El espectáculo está diseñado para atraer y satisfacer al
público, para tener éxito en taquilla; anhela el aplauso y para ello hace
estudios de mercado, conoce las tendencias, los ires y venires de los gustos,
cuida de no exigirle a su audiencia más de lo que puede dar, es consciente de
sus periodos de atención, su único objetivo lo establece el público al que va
destinado, la audiencia deseada. La literatura está en otro lugar y es otra
cosa. La literatura está destinada al fracaso porque el escritor es la única
persona autorizada para fijarse en nimiedades y hacerlas trascendentes; la
literatura le da la vuelta al éxito y se mide únicamente contra sí misma, ni
siquiera es posible comparar el cuento de un narrador con otro cuento de él
mismo. La literatura obliga al sujeto a mirar la vida de frente, sin máscaras,
consigo mismo, y no lo suelta hasta que no ha acabado con él, hasta que no se
asegura de que no podrá regresar a su casa de otra forma que no sea a rastras.
La literatura no es complaciente con el sujeto, mucho menos busca satisfacerlo.
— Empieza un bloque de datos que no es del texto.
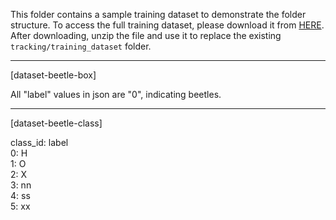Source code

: This folder contains a sample training dataset to demonstrate the folder structure. To access the full training dataset, please download it from [HERE](https://drive.google.com/drive/folders/1vGJgGVYwupqA06Lj6wFC9Ki-DBtZDRHL?usp=drive_link). After downloading, unzip the file and use it to replace the existing `tracking/training_dataset` folder.


---


[dataset-beetle-box]

All "label" values in json are "0", indicating beetles.


------


[dataset-beetle-class]

class_id: label  
0: H  
1: O  
2: X  
3: nn  
4: ss  
5: xx
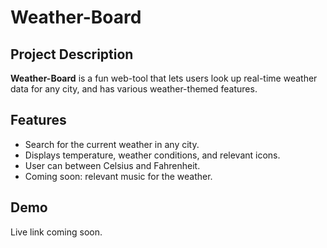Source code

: # Weather-Board

## Project Description
**Weather-Board** is a fun web-tool that lets users look up real-time weather data for any city, and has 
various weather-themed features.


## Features
- Search for the current weather in any city.
- Displays temperature, weather conditions, and relevant icons.
- User can between Celsius and Fahrenheit.
- Coming soon: relevant music for the weather.

## Demo
Live link coming soon.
¿A quién podría satisfacer si ni siquiera tiene en la mente a un lector ideal,
si le resulta imposible imaginarlo? Está destinada al fracaso porque siempre se
queda corta, porque nunca alcanzará a ser más que una línea tangente que no
atraviesa la existencia aunque aspire a hacerlo, que hiere al sujeto y no lo
mata, que no consigue poner el punto final ahí donde quiere ponerlo. Está
destinada al fracaso porque camina en línea recta, desechando todo aquello que
no es necesario para dar el paso al vacío y caer.